=== STORED DATA ===
******************************

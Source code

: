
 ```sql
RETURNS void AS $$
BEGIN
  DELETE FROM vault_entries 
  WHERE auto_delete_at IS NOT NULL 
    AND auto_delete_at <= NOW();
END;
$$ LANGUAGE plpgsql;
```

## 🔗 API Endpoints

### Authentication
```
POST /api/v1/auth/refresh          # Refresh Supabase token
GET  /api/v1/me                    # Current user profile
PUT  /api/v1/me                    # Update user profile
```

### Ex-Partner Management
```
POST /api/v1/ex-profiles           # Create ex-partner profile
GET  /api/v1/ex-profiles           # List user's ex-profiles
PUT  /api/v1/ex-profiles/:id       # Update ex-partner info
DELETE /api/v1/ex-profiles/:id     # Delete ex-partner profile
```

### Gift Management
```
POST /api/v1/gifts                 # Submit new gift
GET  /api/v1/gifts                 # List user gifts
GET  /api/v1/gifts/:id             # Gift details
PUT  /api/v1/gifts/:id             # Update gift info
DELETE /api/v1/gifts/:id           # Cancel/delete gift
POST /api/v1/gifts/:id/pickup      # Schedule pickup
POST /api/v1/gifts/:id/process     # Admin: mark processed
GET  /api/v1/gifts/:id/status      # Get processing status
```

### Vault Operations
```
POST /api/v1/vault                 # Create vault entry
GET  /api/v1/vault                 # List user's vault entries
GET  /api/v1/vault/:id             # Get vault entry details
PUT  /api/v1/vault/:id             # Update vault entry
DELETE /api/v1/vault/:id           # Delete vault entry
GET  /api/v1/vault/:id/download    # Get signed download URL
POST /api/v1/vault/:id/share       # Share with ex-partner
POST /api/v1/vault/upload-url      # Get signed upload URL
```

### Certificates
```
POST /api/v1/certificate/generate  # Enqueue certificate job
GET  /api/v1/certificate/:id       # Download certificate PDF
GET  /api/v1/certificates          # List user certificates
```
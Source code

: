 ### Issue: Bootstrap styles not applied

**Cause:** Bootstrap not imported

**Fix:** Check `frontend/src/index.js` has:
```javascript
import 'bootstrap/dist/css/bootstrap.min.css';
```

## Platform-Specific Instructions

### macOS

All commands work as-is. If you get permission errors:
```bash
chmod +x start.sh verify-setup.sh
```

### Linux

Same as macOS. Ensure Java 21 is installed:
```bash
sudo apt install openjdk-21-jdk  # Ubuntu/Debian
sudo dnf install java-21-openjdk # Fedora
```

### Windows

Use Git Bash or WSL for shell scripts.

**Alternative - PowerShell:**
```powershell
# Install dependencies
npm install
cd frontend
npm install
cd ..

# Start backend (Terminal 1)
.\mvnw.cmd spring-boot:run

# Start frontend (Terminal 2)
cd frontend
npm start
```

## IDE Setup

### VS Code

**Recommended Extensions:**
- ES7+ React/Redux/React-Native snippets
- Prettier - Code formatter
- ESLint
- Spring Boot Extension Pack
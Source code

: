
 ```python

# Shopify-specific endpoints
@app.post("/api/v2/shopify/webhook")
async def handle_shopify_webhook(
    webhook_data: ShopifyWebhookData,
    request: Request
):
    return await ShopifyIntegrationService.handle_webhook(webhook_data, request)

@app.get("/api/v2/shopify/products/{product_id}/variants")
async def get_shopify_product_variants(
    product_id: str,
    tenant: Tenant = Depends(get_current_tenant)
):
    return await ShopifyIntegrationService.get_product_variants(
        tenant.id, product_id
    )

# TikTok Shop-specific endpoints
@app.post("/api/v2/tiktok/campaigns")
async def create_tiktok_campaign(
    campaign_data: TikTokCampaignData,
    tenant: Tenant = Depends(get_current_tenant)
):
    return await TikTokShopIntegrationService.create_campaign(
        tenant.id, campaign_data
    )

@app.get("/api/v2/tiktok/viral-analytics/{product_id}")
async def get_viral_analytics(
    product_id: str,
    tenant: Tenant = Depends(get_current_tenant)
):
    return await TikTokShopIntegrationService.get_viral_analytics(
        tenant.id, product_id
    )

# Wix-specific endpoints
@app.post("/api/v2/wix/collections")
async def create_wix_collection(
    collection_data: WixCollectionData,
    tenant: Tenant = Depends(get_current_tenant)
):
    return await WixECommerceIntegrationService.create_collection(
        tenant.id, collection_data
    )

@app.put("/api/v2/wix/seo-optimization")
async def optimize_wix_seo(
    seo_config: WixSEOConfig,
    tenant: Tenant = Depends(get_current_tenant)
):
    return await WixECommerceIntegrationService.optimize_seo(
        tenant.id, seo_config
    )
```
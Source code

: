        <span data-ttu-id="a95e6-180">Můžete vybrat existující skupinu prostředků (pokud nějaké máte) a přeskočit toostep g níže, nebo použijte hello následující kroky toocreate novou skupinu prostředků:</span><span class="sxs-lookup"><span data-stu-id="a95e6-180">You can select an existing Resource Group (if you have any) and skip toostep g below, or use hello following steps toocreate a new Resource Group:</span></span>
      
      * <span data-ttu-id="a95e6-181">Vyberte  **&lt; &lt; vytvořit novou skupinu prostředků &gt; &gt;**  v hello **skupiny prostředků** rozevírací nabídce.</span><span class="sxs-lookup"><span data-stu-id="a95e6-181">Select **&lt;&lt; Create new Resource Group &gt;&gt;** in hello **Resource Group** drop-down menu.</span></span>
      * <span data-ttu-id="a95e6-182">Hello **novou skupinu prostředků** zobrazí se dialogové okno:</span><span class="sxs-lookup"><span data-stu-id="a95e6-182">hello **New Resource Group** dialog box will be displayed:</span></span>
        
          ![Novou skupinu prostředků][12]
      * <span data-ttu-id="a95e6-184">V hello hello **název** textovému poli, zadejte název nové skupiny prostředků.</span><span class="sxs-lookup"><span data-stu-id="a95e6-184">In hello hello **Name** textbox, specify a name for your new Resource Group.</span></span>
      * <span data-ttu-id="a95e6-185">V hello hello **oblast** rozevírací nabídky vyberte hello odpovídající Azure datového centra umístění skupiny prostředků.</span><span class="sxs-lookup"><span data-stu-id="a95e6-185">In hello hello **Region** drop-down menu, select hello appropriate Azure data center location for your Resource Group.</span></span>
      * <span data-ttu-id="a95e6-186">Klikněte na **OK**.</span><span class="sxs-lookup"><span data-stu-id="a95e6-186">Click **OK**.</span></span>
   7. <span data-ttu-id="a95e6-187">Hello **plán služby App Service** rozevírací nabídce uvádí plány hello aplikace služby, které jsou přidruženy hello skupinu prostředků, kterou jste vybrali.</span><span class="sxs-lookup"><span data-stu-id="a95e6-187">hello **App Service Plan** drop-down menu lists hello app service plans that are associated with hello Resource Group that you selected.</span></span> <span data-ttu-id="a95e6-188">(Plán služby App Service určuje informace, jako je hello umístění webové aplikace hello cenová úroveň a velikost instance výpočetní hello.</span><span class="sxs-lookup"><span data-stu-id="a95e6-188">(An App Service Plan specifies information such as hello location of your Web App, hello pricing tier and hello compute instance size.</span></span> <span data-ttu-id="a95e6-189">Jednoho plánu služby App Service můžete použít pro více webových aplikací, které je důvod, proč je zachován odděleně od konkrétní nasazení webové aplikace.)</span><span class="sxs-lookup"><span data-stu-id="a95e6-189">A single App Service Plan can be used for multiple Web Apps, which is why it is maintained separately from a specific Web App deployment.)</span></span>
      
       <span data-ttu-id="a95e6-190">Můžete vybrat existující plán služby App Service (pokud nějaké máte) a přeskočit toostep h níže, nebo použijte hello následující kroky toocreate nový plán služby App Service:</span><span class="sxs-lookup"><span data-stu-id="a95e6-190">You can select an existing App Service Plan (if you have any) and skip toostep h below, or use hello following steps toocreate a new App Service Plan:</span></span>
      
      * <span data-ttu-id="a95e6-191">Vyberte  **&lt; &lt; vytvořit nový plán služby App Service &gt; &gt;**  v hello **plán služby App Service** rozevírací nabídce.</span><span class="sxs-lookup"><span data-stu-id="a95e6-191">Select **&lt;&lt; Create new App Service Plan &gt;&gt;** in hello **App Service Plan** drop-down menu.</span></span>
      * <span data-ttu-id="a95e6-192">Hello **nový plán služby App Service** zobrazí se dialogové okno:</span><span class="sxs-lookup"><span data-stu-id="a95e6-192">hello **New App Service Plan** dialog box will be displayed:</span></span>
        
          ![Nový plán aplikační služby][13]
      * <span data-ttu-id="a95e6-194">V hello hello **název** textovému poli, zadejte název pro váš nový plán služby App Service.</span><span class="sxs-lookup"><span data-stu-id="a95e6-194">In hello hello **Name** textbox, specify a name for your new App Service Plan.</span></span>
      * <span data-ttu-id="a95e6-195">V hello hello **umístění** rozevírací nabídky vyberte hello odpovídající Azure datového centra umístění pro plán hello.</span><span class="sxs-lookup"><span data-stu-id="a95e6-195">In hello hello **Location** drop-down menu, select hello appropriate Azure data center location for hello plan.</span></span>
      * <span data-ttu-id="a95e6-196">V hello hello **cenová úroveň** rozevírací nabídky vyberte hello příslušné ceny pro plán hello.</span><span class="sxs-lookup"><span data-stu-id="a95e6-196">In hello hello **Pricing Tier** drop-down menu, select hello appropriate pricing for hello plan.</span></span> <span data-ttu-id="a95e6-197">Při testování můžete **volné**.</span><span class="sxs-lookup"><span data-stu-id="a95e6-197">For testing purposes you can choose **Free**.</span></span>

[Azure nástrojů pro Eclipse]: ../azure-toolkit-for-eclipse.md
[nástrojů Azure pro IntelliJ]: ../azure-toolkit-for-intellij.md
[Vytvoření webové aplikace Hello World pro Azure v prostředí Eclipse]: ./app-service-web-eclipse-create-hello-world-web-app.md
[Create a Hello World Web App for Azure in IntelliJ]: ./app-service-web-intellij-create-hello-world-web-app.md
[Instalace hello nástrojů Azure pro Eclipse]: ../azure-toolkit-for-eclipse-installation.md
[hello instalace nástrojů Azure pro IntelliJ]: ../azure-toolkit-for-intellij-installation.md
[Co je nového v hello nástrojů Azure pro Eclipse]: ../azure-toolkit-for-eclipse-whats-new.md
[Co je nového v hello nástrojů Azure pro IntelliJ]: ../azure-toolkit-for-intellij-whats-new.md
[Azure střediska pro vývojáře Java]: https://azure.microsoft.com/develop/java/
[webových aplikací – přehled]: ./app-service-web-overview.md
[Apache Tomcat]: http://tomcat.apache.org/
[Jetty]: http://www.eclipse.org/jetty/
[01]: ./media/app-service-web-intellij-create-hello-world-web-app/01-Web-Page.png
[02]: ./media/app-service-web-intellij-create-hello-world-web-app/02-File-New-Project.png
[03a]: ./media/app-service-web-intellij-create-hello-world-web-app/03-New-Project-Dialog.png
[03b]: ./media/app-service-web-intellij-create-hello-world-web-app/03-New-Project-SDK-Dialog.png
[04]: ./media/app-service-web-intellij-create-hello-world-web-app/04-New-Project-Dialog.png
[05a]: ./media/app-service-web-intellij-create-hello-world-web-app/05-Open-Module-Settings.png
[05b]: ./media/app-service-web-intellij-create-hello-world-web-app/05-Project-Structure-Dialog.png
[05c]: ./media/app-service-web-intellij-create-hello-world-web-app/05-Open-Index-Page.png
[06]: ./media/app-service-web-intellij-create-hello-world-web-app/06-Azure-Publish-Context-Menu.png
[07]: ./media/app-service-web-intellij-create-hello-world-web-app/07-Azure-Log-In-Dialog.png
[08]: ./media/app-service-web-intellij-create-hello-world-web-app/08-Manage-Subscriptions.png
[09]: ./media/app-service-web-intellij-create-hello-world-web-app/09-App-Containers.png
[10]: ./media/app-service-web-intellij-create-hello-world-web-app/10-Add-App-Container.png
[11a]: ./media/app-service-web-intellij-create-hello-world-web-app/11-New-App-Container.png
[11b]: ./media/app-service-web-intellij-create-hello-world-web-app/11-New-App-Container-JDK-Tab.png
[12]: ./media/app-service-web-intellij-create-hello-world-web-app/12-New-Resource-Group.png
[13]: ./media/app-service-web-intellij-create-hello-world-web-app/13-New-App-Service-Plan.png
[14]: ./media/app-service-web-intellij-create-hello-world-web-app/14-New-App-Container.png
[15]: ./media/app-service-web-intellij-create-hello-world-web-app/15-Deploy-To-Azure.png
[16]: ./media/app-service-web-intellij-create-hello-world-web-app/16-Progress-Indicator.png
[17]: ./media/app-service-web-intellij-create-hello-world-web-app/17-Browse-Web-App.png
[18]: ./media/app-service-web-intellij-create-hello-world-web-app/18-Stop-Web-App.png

******************************

=== AIM OF THE TASK ===
Retype only this portion of the data above: the line containing "App Service Plan:</span></span>", the line containing "location for hello plan.</span></span>", and all lines between them, exactly.

=== ANSWER TO THIS TASK ===
       <span data-ttu-id="a95e6-190">Můžete vybrat existující plán služby App Service (pokud nějaké máte) a přeskočit toostep h níže, nebo použijte hello následující kroky toocreate nový plán služby App Service:</span><span class="sxs-lookup"><span data-stu-id="a95e6-190">You can select an existing App Service Plan (if you have any) and skip toostep h below, or use hello following steps toocreate a new App Service Plan:</span></span>
      
      * <span data-ttu-id="a95e6-191">Vyberte  **&lt; &lt; vytvořit nový plán služby App Service &gt; &gt;**  v hello **plán služby App Service** rozevírací nabídce.</span><span class="sxs-lookup"><span data-stu-id="a95e6-191">Select **&lt;&lt; Create new App Service Plan &gt;&gt;** in hello **App Service Plan** drop-down menu.</span></span>
      * <span data-ttu-id="a95e6-192">Hello **nový plán služby App Service** zobrazí se dialogové okno:</span><span class="sxs-lookup"><span data-stu-id="a95e6-192">hello **New App Service Plan** dialog box will be displayed:</span></span>
        
          ![Nový plán aplikační služby][13]
      * <span data-ttu-id="a95e6-194">V hello hello **název** textovému poli, zadejte název pro váš nový plán služby App Service.</span><span class="sxs-lookup"><span data-stu-id="a95e6-194">In hello hello **Name** textbox, specify a name for your new App Service Plan.</span></span>
      * <span data-ttu-id="a95e6-195">V hello hello **umístění** rozevírací nabídky vyberte hello odpovídající Azure datového centra umístění pro plán hello.</span><span class="sxs-lookup"><span data-stu-id="a95e6-195">In hello hello **Location** drop-down menu, select hello appropriate Azure data center location for hello plan.</span></span>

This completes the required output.